Task description:
The response must consist of the lines below from the one with "However, a transaction" through the one with "Successful execution of", exactly as they appear and with both ends kept.

Information provided:
Segment Open

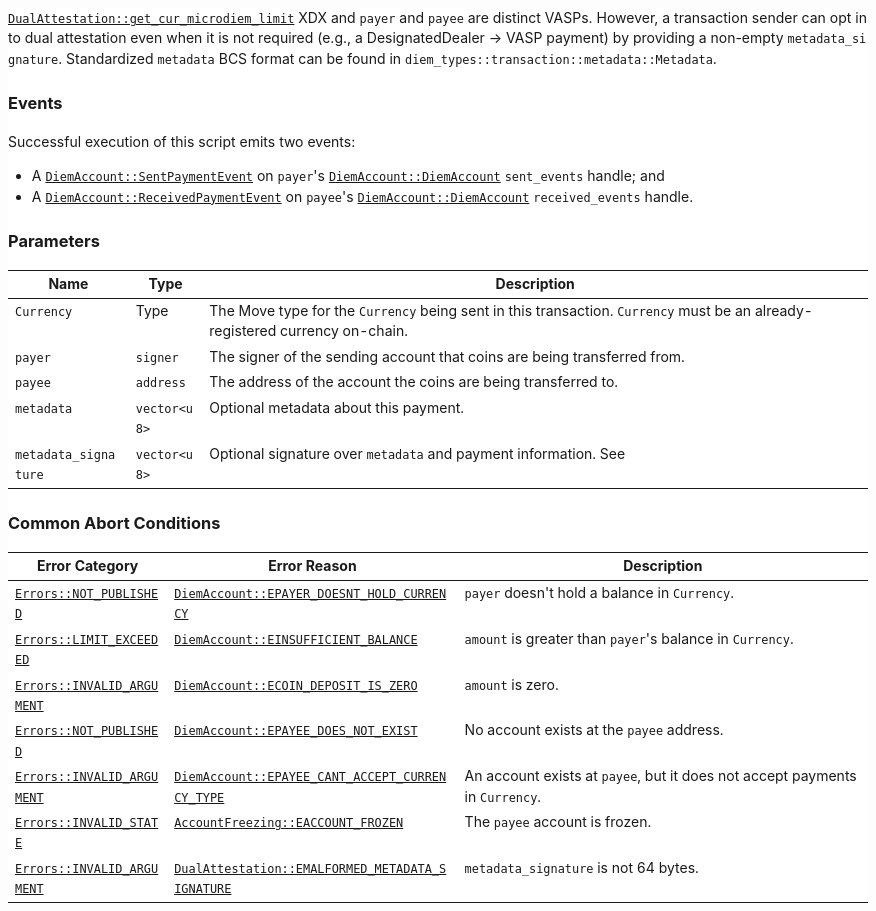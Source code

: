 <code><a href="DualAttestation.md#0x1_DualAttestation_get_cur_microdiem_limit">DualAttestation::get_cur_microdiem_limit</a></code> XDX and <code>payer</code> and <code>payee</code> are distinct VASPs.
However, a transaction sender can opt in to dual attestation even when it is not required
(e.g., a DesignatedDealer -> VASP payment) by providing a non-empty <code>metadata_signature</code>.
Standardized <code>metadata</code> BCS format can be found in <code>diem_types::transaction::metadata::Metadata</code>.


<a name="@Events_2"></a>

### Events

Successful execution of this script emits two events:
* A <code><a href="DiemAccount.md#0x1_DiemAccount_SentPaymentEvent">DiemAccount::SentPaymentEvent</a></code> on <code>payer</code>'s <code><a href="DiemAccount.md#0x1_DiemAccount_DiemAccount">DiemAccount::DiemAccount</a></code> <code>sent_events</code> handle; and
* A <code><a href="DiemAccount.md#0x1_DiemAccount_ReceivedPaymentEvent">DiemAccount::ReceivedPaymentEvent</a></code> on <code>payee</code>'s <code><a href="DiemAccount.md#0x1_DiemAccount_DiemAccount">DiemAccount::DiemAccount</a></code> <code>received_events</code> handle.


<a name="@Parameters_3"></a>

### Parameters

| Name                 | Type         | Description                                                                                                                  |
| ------               | ------       | -------------                                                                                                                |
| <code>Currency</code>           | Type         | The Move type for the <code>Currency</code> being sent in this transaction. <code>Currency</code> must be an already-registered currency on-chain. |
| <code>payer</code>              | <code>signer</code>     | The signer of the sending account that coins are being transferred from.                                                     |
| <code>payee</code>              | <code>address</code>    | The address of the account the coins are being transferred to.                                                               |
| <code>metadata</code>           | <code>vector&lt;u8&gt;</code> | Optional metadata about this payment.                                                                                        |
| <code>metadata_signature</code> | <code>vector&lt;u8&gt;</code> | Optional signature over <code>metadata</code> and payment information. See                                                              |


<a name="@Common_Abort_Conditions_4"></a>

### Common Abort Conditions

| Error Category             | Error Reason                                     | Description                                                                                                                         |
| ----------------           | --------------                                   | -------------                                                                                                                       |
| <code><a href="../../../../../../move-stdlib/docs/Errors.md#0x1_Errors_NOT_PUBLISHED">Errors::NOT_PUBLISHED</a></code>    | <code><a href="DiemAccount.md#0x1_DiemAccount_EPAYER_DOESNT_HOLD_CURRENCY">DiemAccount::EPAYER_DOESNT_HOLD_CURRENCY</a></code>       | <code>payer</code> doesn't hold a balance in <code>Currency</code>.                                                                                       |
| <code><a href="../../../../../../move-stdlib/docs/Errors.md#0x1_Errors_LIMIT_EXCEEDED">Errors::LIMIT_EXCEEDED</a></code>   | <code><a href="DiemAccount.md#0x1_DiemAccount_EINSUFFICIENT_BALANCE">DiemAccount::EINSUFFICIENT_BALANCE</a></code>             | <code>amount</code> is greater than <code>payer</code>'s balance in <code>Currency</code>.                                                                           |
| <code><a href="../../../../../../move-stdlib/docs/Errors.md#0x1_Errors_INVALID_ARGUMENT">Errors::INVALID_ARGUMENT</a></code> | <code><a href="DiemAccount.md#0x1_DiemAccount_ECOIN_DEPOSIT_IS_ZERO">DiemAccount::ECOIN_DEPOSIT_IS_ZERO</a></code>             | <code>amount</code> is zero.                                                                                                                   |
| <code><a href="../../../../../../move-stdlib/docs/Errors.md#0x1_Errors_NOT_PUBLISHED">Errors::NOT_PUBLISHED</a></code>    | <code><a href="DiemAccount.md#0x1_DiemAccount_EPAYEE_DOES_NOT_EXIST">DiemAccount::EPAYEE_DOES_NOT_EXIST</a></code>             | No account exists at the <code>payee</code> address.                                                                                           |
| <code><a href="../../../../../../move-stdlib/docs/Errors.md#0x1_Errors_INVALID_ARGUMENT">Errors::INVALID_ARGUMENT</a></code> | <code><a href="DiemAccount.md#0x1_DiemAccount_EPAYEE_CANT_ACCEPT_CURRENCY_TYPE">DiemAccount::EPAYEE_CANT_ACCEPT_CURRENCY_TYPE</a></code>  | An account exists at <code>payee</code>, but it does not accept payments in <code>Currency</code>.                                                        |
| <code><a href="../../../../../../move-stdlib/docs/Errors.md#0x1_Errors_INVALID_STATE">Errors::INVALID_STATE</a></code>    | <code><a href="AccountFreezing.md#0x1_AccountFreezing_EACCOUNT_FROZEN">AccountFreezing::EACCOUNT_FROZEN</a></code>               | The <code>payee</code> account is frozen.                                                                                                      |
| <code><a href="../../../../../../move-stdlib/docs/Errors.md#0x1_Errors_INVALID_ARGUMENT">Errors::INVALID_ARGUMENT</a></code> | <code><a href="DualAttestation.md#0x1_DualAttestation_EMALFORMED_METADATA_SIGNATURE">DualAttestation::EMALFORMED_METADATA_SIGNATURE</a></code> | <code>metadata_signature</code> is not 64 bytes.                                                                                               |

Segment Closed

The completed task:
However, a transaction sender can opt in to dual attestation even when it is not required
(e.g., a DesignatedDealer -> VASP payment) by providing a non-empty <code>metadata_signature</code>.
Standardized <code>metadata</code> BCS format can be found in <code>diem_types::transaction::metadata::Metadata</code>.


<a name="@Events_2"></a>

### Events

Successful execution of this script emits two events:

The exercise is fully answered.